* WHAT THE EXERCISE ASKS *
Transcribe all of the records, leaving out any pictures.

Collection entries

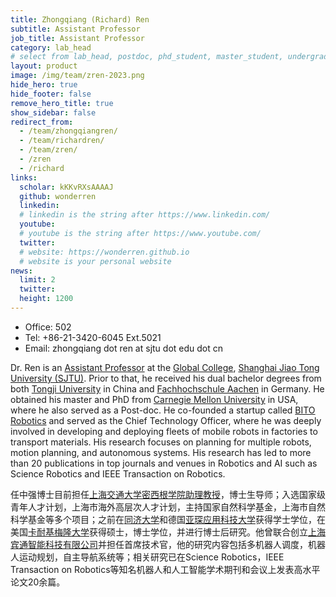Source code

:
 ```yaml
---
title: Zhongqiang (Richard) Ren
subtitle: Assistant Professor
job_title: Assistant Professor
category: lab_head 
# select from lab_head, postdoc, phd_student, master_student, undergraduate, staff, visitor, intern
layout: product
image: /img/team/zren-2023.png
hide_hero: true
hide_footer: false
remove_hero_title: true
show_sidebar: false
redirect_from:
  - /team/zhongqiangren/
  - /team/richardren/
  - /team/zren/
  - /zren
  - /richard
links:
  scholar: kKKvRXsAAAAJ
  github: wonderren
  linkedin: 
  # linkedin is the string after https://www.linkedin.com/
  youtube: 
  # youtube is the string after https://www.youtube.com/
  twitter: 
  # website: https://wonderren.github.io
  # website is your personal website
news:
  limit: 2
  twitter: 
  height: 1200
---
```


- Office: 502
- Tel: +86-21-3420-6045 Ext.5021
- Email: zhongqiang dot ren at sjtu dot edu dot cn

Dr. Ren is an [Assistant Professor](https://www.ji.sjtu.edu.cn/about/faculty-staff/faculty-directory/faculty-detail/75997/) at the [Global College](https://www.ji.sjtu.edu.cn/), [Shanghai Jiao Tong University (SJTU)](https://www.sjtu.edu.cn/).
Prior to that, he received his dual bachelor degrees from both [Tongji University](https://www.tongji.edu.cn/) in China and [Fachhochschule Aachen](https://www.fh-aachen.de/en/) in Germany. He obtained his master and PhD from [Carnegie Mellon University](https://www.cmu.edu/) in USA, where he also served as a Post-doc. He co-founded a startup called [BITO Robotics](https://bitorobotics.com/en/) and served as the Chief Technology Officer, where he was deeply involved in developing and deploying fleets of mobile robots in factories to transport materials. His research focuses on planning for multiple robots, motion planning, and autonomous systems. His research has led to more than 20 publications in top journals and venues in Robotics and AI such as Science Robotics and IEEE Transaction on Robotics.


任中强博士目前担任[上海交通大学](https://www.sjtu.edu.cn/)[密西根学院](https://www.ji.sjtu.edu.cn/)[助理教授](https://www.ji.sjtu.edu.cn/about/faculty-staff/faculty-directory/faculty-detail/75997/)，博士生导师；入选国家级青年人才计划，上海市海外高层次人才计划，主持国家自然科学基金，上海市自然科学基金等多个项目；之前在[同济大学](https://www.tongji.edu.cn/)和德国[亚琛应用科技大学](https://www.fh-aachen.de/en/)获得学士学位，在美国[卡耐基梅隆大学](https://www.cmu.edu/)获得硕士，博士学位，并进行博士后研究。他曾联合创立[上海宾通智能科技有限公司](https://bitorobotics.com/)并担任首席技术官，他的研究内容包括多机器人调度，机器人运动规划，自主导航系统等；相关研究已在Science Robotics，IEEE Transaction on Robotics等知名机器人和人工智能学术期刊和会议上发表高水平论文20余篇。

* SOLUTION BELOW *
Source code

:
 ```yaml
---
title: Zhongqiang (Richard) Ren
subtitle: Assistant Professor
job_title: Assistant Professor
category: lab_head 
# select from lab_head, postdoc, phd_student, master_student, undergraduate, staff, visitor, intern
layout: product
image: /img/team/zren-2023.png
hide_hero: true
hide_footer: false
remove_hero_title: true
show_sidebar: false
redirect_from:
  - /team/zhongqiangren/
  - /team/richardren/
  - /team/zren/
  - /zren
  - /richard
links:
  scholar: kKKvRXsAAAAJ
  github: wonderren
  linkedin: 
  # linkedin is the string after https://www.linkedin.com/
  youtube: 
  # youtube is the string after https://www.youtube.com/
  twitter: 
  # website: https://wonderren.github.io
  # website is your personal website
news:
  limit: 2
  twitter: 
  height: 1200
---
```


- Office: 502
- Tel: +86-21-3420-6045 Ext.5021
- Email: zhongqiang dot ren at sjtu dot edu dot cn

Dr. Ren is an [Assistant Professor](https://www.ji.sjtu.edu.cn/about/faculty-staff/faculty-directory/faculty-detail/75997/) at the [Global College](https://www.ji.sjtu.edu.cn/), [Shanghai Jiao Tong University (SJTU)](https://www.sjtu.edu.cn/).
Prior to that, he received his dual bachelor degrees from both [Tongji University](https://www.tongji.edu.cn/) in China and [Fachhochschule Aachen](https://www.fh-aachen.de/en/) in Germany. He obtained his master and PhD from [Carnegie Mellon University](https://www.cmu.edu/) in USA, where he also served as a Post-doc. He co-founded a startup called [BITO Robotics](https://bitorobotics.com/en/) and served as the Chief Technology Officer, where he was deeply involved in developing and deploying fleets of mobile robots in factories to transport materials. His research focuses on planning for multiple robots, motion planning, and autonomous systems. His research has led to more than 20 publications in top journals and venues in Robotics and AI such as Science Robotics and IEEE Transaction on Robotics.


任中强博士目前担任[上海交通大学](https://www.sjtu.edu.cn/)[密西根学院](https://www.ji.sjtu.edu.cn/)[助理教授](https://www.ji.sjtu.edu.cn/about/faculty-staff/faculty-directory/faculty-detail/75997/)，博士生导师；入选国家级青年人才计划，上海市海外高层次人才计划，主持国家自然科学基金，上海市自然科学基金等多个项目；之前在[同济大学](https://www.tongji.edu.cn/)和德国[亚琛应用科技大学](https://www.fh-aachen.de/en/)获得学士学位，在美国[卡耐基梅隆大学](https://www.cmu.edu/)获得硕士，博士学位，并进行博士后研究。他曾联合创立[上海宾通智能科技有限公司](https://bitorobotics.com/)并担任首席技术官，他的研究内容包括多机器人调度，机器人运动规划，自主导航系统等；相关研究已在Science Robotics，IEEE Transaction on Robotics等知名机器人和人工智能学术期刊和会议上发表高水平论文20余篇。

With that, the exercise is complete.